BEGIN Records

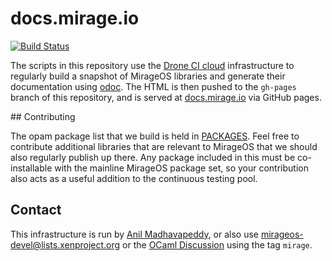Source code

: # docs.mirage.io

[![Build Status](https://cloud.drone.io/api/badges/mirage/docs/status.svg)](https://cloud.drone.io/mirage/docs)

The scripts in this repository use the [Drone CI cloud](https://cloud.drone.io/mirage/docs/) infrastructure to regularly
build a snapshot of MirageOS libraries and generate their documentation using
[odoc](https://github.com/ocaml/odoc).  The HTML is then pushed to the
`gh-pages` branch of this repository, and is served at
[docs.mirage.io](https://docs.mirage.io) via GitHub pages.

## Contributing

The opam package list that we build is held in [PACKAGES](PACKAGES). Feel free
to contribute additional libraries that are relevant to MirageOS that we should
also regularly publish up there.  Any package included in this must be
co-installable with the mainline MirageOS package set, so your contribution
also acts as a useful addition to the continuous testing pool.

## Contact

This infrastructure is run by [Anil Madhavapeddy](mailto:anil@recoil.org), or also
use <mirageos-devel@lists.xenproject.org> or the [OCaml Discussion](https://discuss.ocaml.org)
using the tag `mirage`.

END Records

Exercise directions: Find each line above that contains "also", and copy those lines.

Answer section:
also regularly publish up there.  Any package included in this must be
also acts as a useful addition to the continuous testing pool.
This infrastructure is run by [Anil Madhavapeddy](mailto:anil@recoil.org), or also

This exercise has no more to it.